I have long had a fascination with space. When I was a little girl, my Dad told me that some men had put a flag on the moon a long time ago. I remember straining my eyes frequently at night out in the driveway looking at the moon for that flag and not being able to see it. The thought left me curious and I have looked at the moon frequently in the evenings ever since, often feeling like it is "teasing" me to come and visit. My parents took my brother and I to Florida to visit my grandparents twice when we were younger. At least once, we visited Kennedy Space Center, I even still have a Matchbox size toy space shuttle I purchased there. A few years later, my family went to Cedarville University's Homecoming, the school that was my Mom's (and mine) alma matter. While in the Cedarville bookstore, I saw a poster that I really liked and bought it. It was a picture of U.S. astronaut, Ed White, performing the first spacewalk. It also had a quote on it, "And those who dare to dream, dare to do." That poster hung up in my bedroom while I was growing up, always in a location where I could see it from my bed. It made me wonder what it would be like to float in the vastness of space, see the Earth in one complete view, and hear the quiet of space. The poster later traveled to my dorm room at Cedarville University when I was a student there, and hung up in my classroom at Milan High School for 16 years. Another pivotal experience when I was younger that inspired me towards space was being invited to participate in my middle school's Young Astronaut club. In this afterschool group, we went to museums, conferences, and other special events to learn more about math and science. I realized then that not everyone liked those subjects like I did and realized I was different than many other kids.
Now, back to the phone call. I did respond very quickly and excitedly that I would indeed STILL be interested in coming down to Johnson Space Center for an interview in early January. As the lady told me about logistics of the trip, my officemate, Sandee, walked in to our office and could tell I was very excited about something. I kept giving her a thumbs up and tried to shake my head to indicate I had an interview. I think she figured out pretty quickly what was happening on the other end of the call. As soon as I got off the phone, I ran down to the front office where one of my sponsors was. I burst into Pam's closed office to tell her I had an interview. She was extremely excited, got up and gave me a hug. Those still left in the office seemed happy to be a part of the celebration.
I called many friends and family after work, but was a little stressed. I still did have a Russian test that night and was very nervous about it.

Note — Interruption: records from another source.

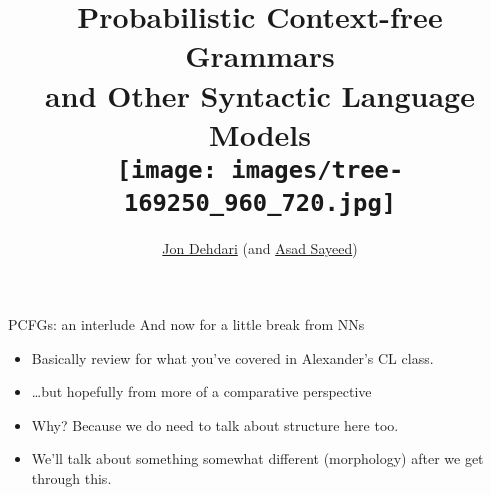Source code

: \documentclass[xcolor=pdftex,x11names,table,hyperref]{beamer}
\begin{document}
\title{Probabilistic Context-free Grammars \\and Other Syntactic Language Models \\[1.5em]
 \texttt{[image: images/tree-169250\_960\_720.jpg]} \\[-1.0em]
 }
\author{\href{http://jon.dehdari.org}{Jon Dehdari} (and \href{http://www.coli.uni-saarland.de/~asayeed}{Asad Sayeed})}
\frame{\titlepage}

\begin{frame}{PCFGs: an interlude}
  And now for a little break from NNs\pause
  \begin{itemize}
  \item Basically review for what you've covered in Alexander's CL class.\pause
  \item \ldots but hopefully from more of a comparative perspective\pause
  \item Why? Because we do need to talk about structure here too.\pause
  \item We'll talk about something somewhat different (morphology)
    after we get through this.  
  \end{itemize}
\end{frame}
\end{document}
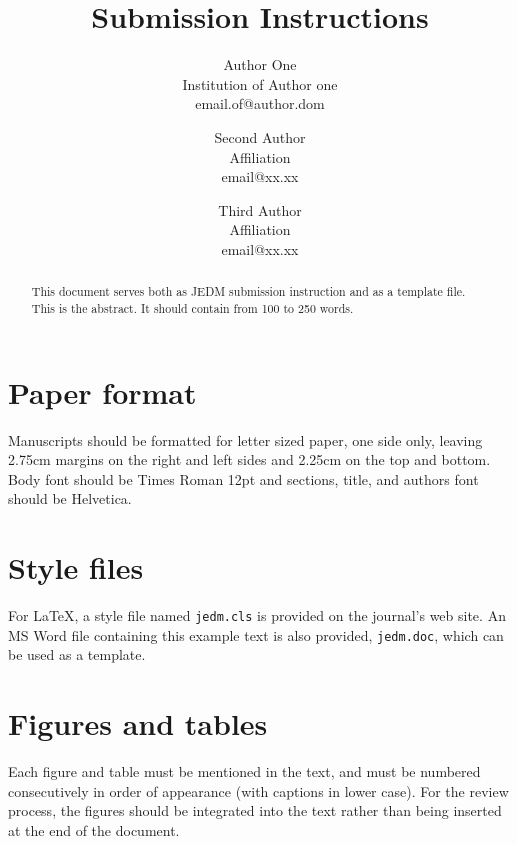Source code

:\documentclass[notitlepage,12pt]{jedm}
\begin{document}
\title{Submission Instructions}
\date{} %

\author{{\large Author One}\\Institution of Author one\\email.of@author.dom \and {\large Second Author}\\Affiliation\\email@xx.xx  \and {\large Third Author}\\Affiliation\\email@xx.xx }

\maketitle

\begin{abstract}
This document serves both as JEDM submission instruction and as a template file.  This is the abstract. It should contain from 100 to 250 words.
\end{abstract}


\section{Paper format}

Manuscripts should be formatted for letter sized paper, one side only, leaving 2.75cm margins on the right and left sides and 2.25cm on the top and bottom. Body font should be Times Roman 12pt and sections, title, and authors font should be Helvetica.

\section{Style files}

For LaTeX, a style file named \texttt{jedm.cls} is provided on the journal's web site.  An MS Word file containing this example text is also provided, \texttt{jedm.doc}, which can be used as a template.

\section{Figures and tables}

Each figure and table must be mentioned in the text, and must be numbered consecutively in order of appearance (with captions in lower case). For the review process, the figures should be integrated into the text rather than being inserted at the end of the document.
\end{document}
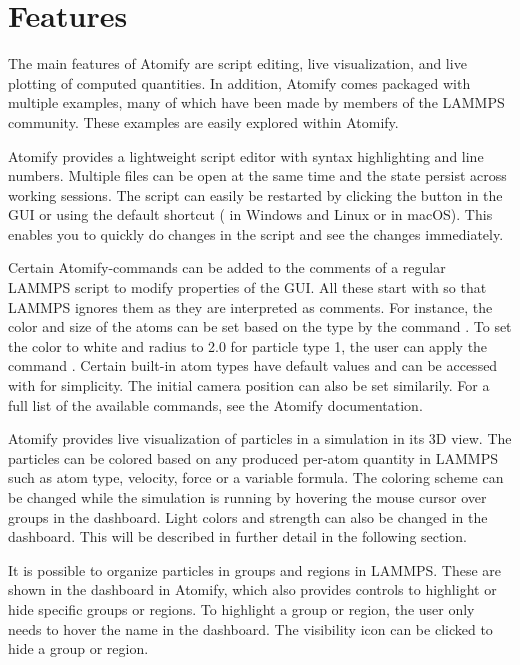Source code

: \documentclass[aps,pre,twocolumn,letterpaper,floatfix,nofootinbib]{revtex4}
\begin{document}
\section{Features}

The main features of Atomify are script editing,
live visualization, and live plotting of computed quantities.
In addition, Atomify comes packaged with multiple examples,
many of which have been made by members of the LAMMPS community.
These examples are easily explored within Atomify.

Atomify provides a lightweight script editor with syntax highlighting and line
numbers.
Multiple files can be open at the same time and the state persist across working sessions.
The script can easily be restarted by clicking the button in the GUI or using
the default shortcut ( in Windows and Linux or  in macOS).
This enables you to quickly do changes in the script and see the changes immediately. 

Certain Atomify-commands can be added to the comments of a regular LAMMPS script
to modify properties of the GUI.
All these start with \keys{\texttt{\#}} so that LAMMPS ignores them as they are
interpreted as comments.
For instance, the color and size of the atoms can be set based on the type by
the command .
To set the color to white and radius to 2.0 for particle type 1,
the user can apply the command .
Certain built-in atom types have default values and can be accessed with
 for simplicity.
The initial camera position can also be set similarily.
For a full list of the available commands, see the Atomify
documentation\citep{atomifydocumentation}.

Atomify provides live visualization of particles in a simulation in its 3D view. 
The particles can be colored based on any produced per-atom quantity in LAMMPS such as
atom type, velocity, force or a variable formula.
The coloring scheme can be changed while the simulation is running by hovering
the mouse cursor over groups in the dashboard.
Light colors and strength can also be changed in the dashboard.
This will be described in further detail in the following section.

It is possible to organize particles in groups and regions in LAMMPS.
These are shown in the dashboard in Atomify, which also provides controls to
highlight or hide specific groups or regions.
To highlight a group or region, the user only needs to hover the name in the
dashboard.
The visibility icon can be clicked to hide a group or region.
\end{document}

It did end up going well and I found out later on Wednesday that I received an A! One email I did make sure to send out Monday night was to Dr. Cora Marrett, the Deputy Director of NSF. She has been extremely supportive of the Einstein Fellows, especially this year, and is a big fan of our program. We have talked several times and emailed occasionally. I wrote her to inform her that I had an astronaut candidate interview and first thing on Tuesday morning, I received an email back from her. Dr. Marrett is one of the most thoughtful, warm hearted people I know and not only did she write me back a very supportive, encouraging email, she copied Dr. Kathy Sullivan, Assistant Secretary at the Department of Commerce (NOAA) and also first U.S. female astronaut to walk in space! To my amazement, Kathy wrote me a wonderful, lengthy email full of encouragement and support. I was also able to share my news with Barbara Morgan, the first educator astronaut to make it successfully to space and back in 2009. We ran into each other at NSF a few months ago and I had sent her an email in the week before my phone call. She just happened to respond soon after my phone call and right before I took my Russian test.
It has been wonderful to share the joy of just being selected for an interview with so many friends and family. My hometown community has been incredibly supportive of me in this process and I can't wait to go home for a visit and celebrate with them. I know I am only partway through this process and there is no guarantee I will make it any further. The next step would be a more in depth interview sometime in the spring, then the actual selection. Truthfully, I am very grateful that the Lord has allowed me to experience this, but also so many other blessings in my life. This interview coming up in January is definitely something I have worked very hard towards for many years, but it would never have happened if it wasn't part of God's ultimate plan for me. For this, I am very grateful.